▶ [THE PROBLEM] All of the data, except its images, should be set down exactly as it appears.

BEGIN RECORDS TO PROCESS

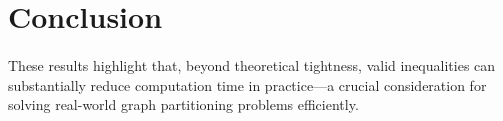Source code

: \section{Conclusion}
\label{sec:conclusion}

\paragraph{} These results highlight that, beyond theoretical tightness, valid inequalities can substantially reduce computation time in practice—a crucial consideration for solving real-world graph partitioning problems efficiently.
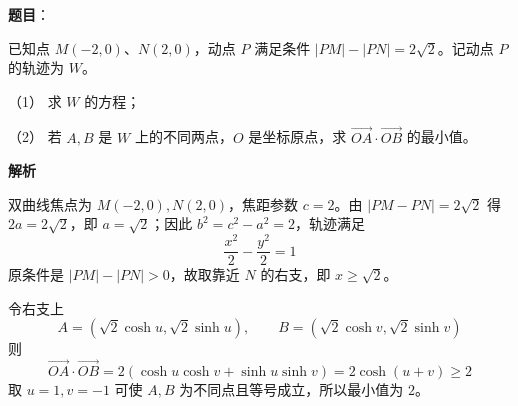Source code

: \begin{answer}

\textbf{题目}：

已知点 $M(-2,0)$、$N(2,0)$，动点 $P$ 满足条件 $|PM|-|PN|=2\sqrt2$。记动点 $P$ 的轨迹为 $W$。

（1） 求 $W$ 的方程；

（2） 若 $A,B$ 是 $W$ 上的不同两点，$O$ 是坐标原点，求 $\overrightarrow{OA}\cdot\overrightarrow{OB}$ 的最小值。

\textbf{解析}


双曲线焦点为 $M(-2,0),N(2,0)$，焦距参数 $c=2$。由 $|PM-PN|=2\sqrt2$ 得 $2a=2\sqrt2$，即 $a=\sqrt2$；因此 $b^2=c^2-a^2=2$，轨迹满足
\nopagebreak[4]
\[
\frac{x^2}{2}-\frac{y^2}{2}=1
\]
原条件是 $|PM|-|PN|>0$，故取靠近 $N$ 的右支，即 $x\ge\sqrt2$。


令右支上
\nopagebreak[4]
\[
A=(\sqrt2\cosh u,\sqrt2\sinh u),\qquad
B=(\sqrt2\cosh v,\sqrt2\sinh v)
\]
则
\nopagebreak[4]
\[
\overrightarrow{OA}\cdot\overrightarrow{OB}
=2(\cosh u\cosh v+\sinh u\sinh v)
=2\cosh(u+v)\ge2
\]
取 $u=1,v=-1$ 可使 $A,B$ 为不同点且等号成立，所以最小值为 $2$。



\end{answer}
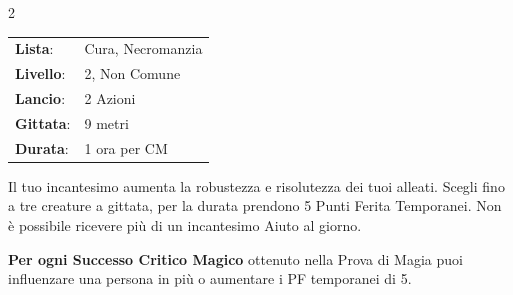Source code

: \begin{multicols}{2}




\noindent\begin{tabularx}{\linewidth}{p{1.9cm}X}
	\rowcolor{gray!20}\textbf{Lista}: & Cura, Necromanzia \\
	\textbf{Livello}: & 2, Non Comune \\
	\rowcolor{gray!20}\textbf{Lancio}: & 2 Azioni \\
	\textbf{Gittata}: & 9 metri \\
	\rowcolor{gray!20}\textbf{Durata}: & 1 ora per CM \\
\end{tabularx}\smallskip


Il tuo incantesimo aumenta la robustezza e risolutezza dei tuoi alleati. Scegli fino a tre creature a gittata, per la durata prendono 5 Punti Ferita Temporanei. Non è possibile ricevere più di un incantesimo Aiuto al giorno.

\textbf{Per ogni Successo Critico Magico} ottenuto nella Prova di Magia puoi influenzare una persona in più o aumentare i PF temporanei di 5.


\end{multicols}

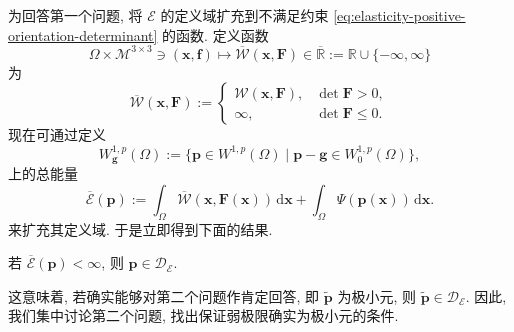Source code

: 为回答第一个问题, 将 $\mathcal{E}$ 的定义域扩充到不满足约束 \eqref{eq:elasticity-positive-orientation-determinant} 的函数. 定义函数
\begin{equation}\label{eq:elasticity-extended-stored-density-mapping}
\Omega\times\mathcal{M}^{3\times3}\ni(\bm{x},\bm{f})\mapsto\overline{\mathcal{W}}(\bm{x},\bm{F})\in\overline{\mathbb{R}}:=\mathbb{R}\cup\{-\infty,\infty\}
\end{equation}
为
\begin{equation}\label{eq:elasticity-extended-density-by-determinant}
\overline{\mathcal{W}}(\bm{x},\bm{F}):=\begin{cases}\mathcal{W}(\bm{x},\bm{F}),&\det\bm{F}>0,\\\infty,&\det\bm{F}\leq0.\end{cases}
\end{equation}
现在可通过定义
\begin{equation}\label{eq:elasticity-extended-sobolev-affine-domain}
W_{\bm{g}}^{1,p}(\Omega):=\{\bm{p}\in W^{1,p}(\Omega)\mid\bm{p}-\bm{g}\in W_0^{1,p}(\Omega)\},
\end{equation}
上的总能量
\begin{equation}\label{eq:elasticity-extended-total-energy-functional}
\overline{\mathcal{E}}(\bm{p}):=\int_\Omega\overline{\mathcal{W}}(\bm{x},\bm{F}(\bm{x}))\,\mathrm{d}\bm{x}+\int_\Omega\Psi(\bm{p}(\bm{x}))\,\mathrm{d}\bm{x}.
\end{equation}
来扩充其定义域. 于是立即得到下面的结果.

\begin{Lemma}
\label{lem:elasticity-finite-extended-energy-admissibility}
若 $\overline{\mathcal{E}}(\bm{p})<\infty$, 则 $\bm{p}\in\mathcal{D}_{\mathcal{E}}$.
\end{Lemma}

这意味着, 若确实能够对第二个问题作肯定回答, 即 $\widetilde{\bm{p}}$ 为极小元, 则 $\widetilde{\bm{p}}\in\mathcal{D}_{\mathcal{E}}$. 因此, 我们集中讨论第二个问题, 找出保证弱极限确实为极小元的条件.

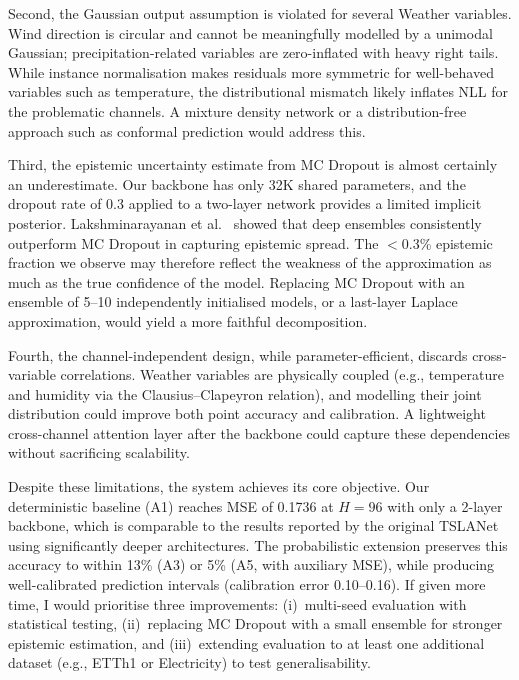 \documentclass{llncs}
\begin{document}
Second, the Gaussian output assumption is violated for several Weather variables. Wind direction is circular and cannot be meaningfully modelled by a unimodal Gaussian; precipitation-related variables are zero-inflated with heavy right tails. While instance normalisation makes residuals more symmetric for well-behaved variables such as temperature, the distributional mismatch likely inflates NLL for the problematic channels. A mixture density network or a distribution-free approach such as conformal prediction would address this.

Third, the epistemic uncertainty estimate from MC Dropout is almost certainly an underestimate. Our backbone has only 32K shared parameters, and the dropout rate of 0.3 applied to a two-layer network provides a limited implicit posterior. Lakshminarayanan et al.~\cite{lakshminarayanan2017simple} showed that deep ensembles consistently outperform MC Dropout in capturing epistemic spread. The $<$0.3\% epistemic fraction we observe may therefore reflect the weakness of the approximation as much as the true confidence of the model. Replacing MC Dropout with an ensemble of 5--10 independently initialised models, or a last-layer Laplace approximation, would yield a more faithful decomposition.

Fourth, the channel-independent design, while parameter-efficient, discards cross-variable correlations. Weather variables are physically coupled (e.g., temperature and humidity via the Clausius--Clapeyron relation), and modelling their joint distribution could improve both point accuracy and calibration. A lightweight cross-channel attention layer after the backbone could capture these dependencies without sacrificing scalability.

Despite these limitations, the system achieves its core objective. Our deterministic baseline (A1) reaches MSE of 0.1736 at $H{=}96$ with only a 2-layer backbone, which is comparable to the results reported by the original TSLANet~\cite{eldele2024tslanet} using significantly deeper architectures. The probabilistic extension preserves this accuracy to within 13\% (A3) or 5\% (A5, with auxiliary MSE), while producing well-calibrated prediction intervals (calibration error 0.10--0.16). If given more time, I would prioritise three improvements: (i)~multi-seed evaluation with statistical testing, (ii)~replacing MC Dropout with a small ensemble for stronger epistemic estimation, and (iii)~extending evaluation to at least one additional dataset (e.g., ETTh1 or Electricity) to test generalisability.
\end{document}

END RECORDS TO PROCESS

▶ [THE ANSWER]
Source code

: \section{Conclusion}
\label{sec:conclusion}

\paragraph{} These results highlight that, beyond theoretical tightness, valid inequalities can substantially reduce computation time in practice—a crucial consideration for solving real-world graph partitioning problems efficiently.
Source code

: \begin{answer}

\textbf{题目}：

已知点 $M(-2,0)$、$N(2,0)$，动点 $P$ 满足条件 $|PM|-|PN|=2\sqrt2$。记动点 $P$ 的轨迹为 $W$。

（1） 求 $W$ 的方程；

（2） 若 $A,B$ 是 $W$ 上的不同两点，$O$ 是坐标原点，求 $\overrightarrow{OA}\cdot\overrightarrow{OB}$ 的最小值。

\textbf{解析}


双曲线焦点为 $M(-2,0),N(2,0)$，焦距参数 $c=2$。由 $|PM-PN|=2\sqrt2$ 得 $2a=2\sqrt2$，即 $a=\sqrt2$；因此 $b^2=c^2-a^2=2$，轨迹满足
\nopagebreak[4]
\[
\frac{x^2}{2}-\frac{y^2}{2}=1
\]
原条件是 $|PM|-|PN|>0$，故取靠近 $N$ 的右支，即 $x\ge\sqrt2$。


令右支上
\nopagebreak[4]
\[
A=(\sqrt2\cosh u,\sqrt2\sinh u),\qquad
B=(\sqrt2\cosh v,\sqrt2\sinh v)
\]
则
\nopagebreak[4]
\[
\overrightarrow{OA}\cdot\overrightarrow{OB}
=2(\cosh u\cosh v+\sinh u\sinh v)
=2\cosh(u+v)\ge2
\]
取 $u=1,v=-1$ 可使 $A,B$ 为不同点且等号成立，所以最小值为 $2$。



\end{answer}
Source code

: \begin{multicols}{2}




\noindent\begin{tabularx}{\linewidth}{p{1.9cm}X}
	\rowcolor{gray!20}\textbf{Lista}: & Cura, Necromanzia \\
	\textbf{Livello}: & 2, Non Comune \\
	\rowcolor{gray!20}\textbf{Lancio}: & 2 Azioni \\
	\textbf{Gittata}: & 9 metri \\
	\rowcolor{gray!20}\textbf{Durata}: & 1 ora per CM \\
\end{tabularx}\smallskip


Il tuo incantesimo aumenta la robustezza e risolutezza dei tuoi alleati. Scegli fino a tre creature a gittata, per la durata prendono 5 Punti Ferita Temporanei. Non è possibile ricevere più di un incantesimo Aiuto al giorno.

\textbf{Per ogni Successo Critico Magico} ottenuto nella Prova di Magia puoi influenzare una persona in più o aumentare i PF temporanei di 5.


\end{multicols}

Source code

: 为回答第一个问题, 将 $\mathcal{E}$ 的定义域扩充到不满足约束 \eqref{eq:elasticity-positive-orientation-determinant} 的函数. 定义函数
\begin{equation}\label{eq:elasticity-extended-stored-density-mapping}
\Omega\times\mathcal{M}^{3\times3}\ni(\bm{x},\bm{f})\mapsto\overline{\mathcal{W}}(\bm{x},\bm{F})\in\overline{\mathbb{R}}:=\mathbb{R}\cup\{-\infty,\infty\}
\end{equation}
为
\begin{equation}\label{eq:elasticity-extended-density-by-determinant}
\overline{\mathcal{W}}(\bm{x},\bm{F}):=\begin{cases}\mathcal{W}(\bm{x},\bm{F}),&\det\bm{F}>0,\\\infty,&\det\bm{F}\leq0.\end{cases}
\end{equation}
现在可通过定义
\begin{equation}\label{eq:elasticity-extended-sobolev-affine-domain}
W_{\bm{g}}^{1,p}(\Omega):=\{\bm{p}\in W^{1,p}(\Omega)\mid\bm{p}-\bm{g}\in W_0^{1,p}(\Omega)\},
\end{equation}
上的总能量
\begin{equation}\label{eq:elasticity-extended-total-energy-functional}
\overline{\mathcal{E}}(\bm{p}):=\int_\Omega\overline{\mathcal{W}}(\bm{x},\bm{F}(\bm{x}))\,\mathrm{d}\bm{x}+\int_\Omega\Psi(\bm{p}(\bm{x}))\,\mathrm{d}\bm{x}.
\end{equation}
来扩充其定义域. 于是立即得到下面的结果.

\begin{Lemma}
\label{lem:elasticity-finite-extended-energy-admissibility}
若 $\overline{\mathcal{E}}(\bm{p})<\infty$, 则 $\bm{p}\in\mathcal{D}_{\mathcal{E}}$.
\end{Lemma}

这意味着, 若确实能够对第二个问题作肯定回答, 即 $\widetilde{\bm{p}}$ 为极小元, 则 $\widetilde{\bm{p}}\in\mathcal{D}_{\mathcal{E}}$. 因此, 我们集中讨论第二个问题, 找出保证弱极限确实为极小元的条件.

 \documentclass{llncs}
\begin{document}
Second, the Gaussian output assumption is violated for several Weather variables. Wind direction is circular and cannot be meaningfully modelled by a unimodal Gaussian; precipitation-related variables are zero-inflated with heavy right tails. While instance normalisation makes residuals more symmetric for well-behaved variables such as temperature, the distributional mismatch likely inflates NLL for the problematic channels. A mixture density network or a distribution-free approach such as conformal prediction would address this.

Third, the epistemic uncertainty estimate from MC Dropout is almost certainly an underestimate. Our backbone has only 32K shared parameters, and the dropout rate of 0.3 applied to a two-layer network provides a limited implicit posterior. Lakshminarayanan et al.~\cite{lakshminarayanan2017simple} showed that deep ensembles consistently outperform MC Dropout in capturing epistemic spread. The $<$0.3\% epistemic fraction we observe may therefore reflect the weakness of the approximation as much as the true confidence of the model. Replacing MC Dropout with an ensemble of 5--10 independently initialised models, or a last-layer Laplace approximation, would yield a more faithful decomposition.

Fourth, the channel-independent design, while parameter-efficient, discards cross-variable correlations. Weather variables are physically coupled (e.g., temperature and humidity via the Clausius--Clapeyron relation), and modelling their joint distribution could improve both point accuracy and calibration. A lightweight cross-channel attention layer after the backbone could capture these dependencies without sacrificing scalability.

Despite these limitations, the system achieves its core objective. Our deterministic baseline (A1) reaches MSE of 0.1736 at $H{=}96$ with only a 2-layer backbone, which is comparable to the results reported by the original TSLANet~\cite{eldele2024tslanet} using significantly deeper architectures. The probabilistic extension preserves this accuracy to within 13\% (A3) or 5\% (A5, with auxiliary MSE), while producing well-calibrated prediction intervals (calibration error 0.10--0.16). If given more time, I would prioritise three improvements: (i)~multi-seed evaluation with statistical testing, (ii)~replacing MC Dropout with a small ensemble for stronger epistemic estimation, and (iii)~extending evaluation to at least one additional dataset (e.g., ETTh1 or Electricity) to test generalisability.
\end{document}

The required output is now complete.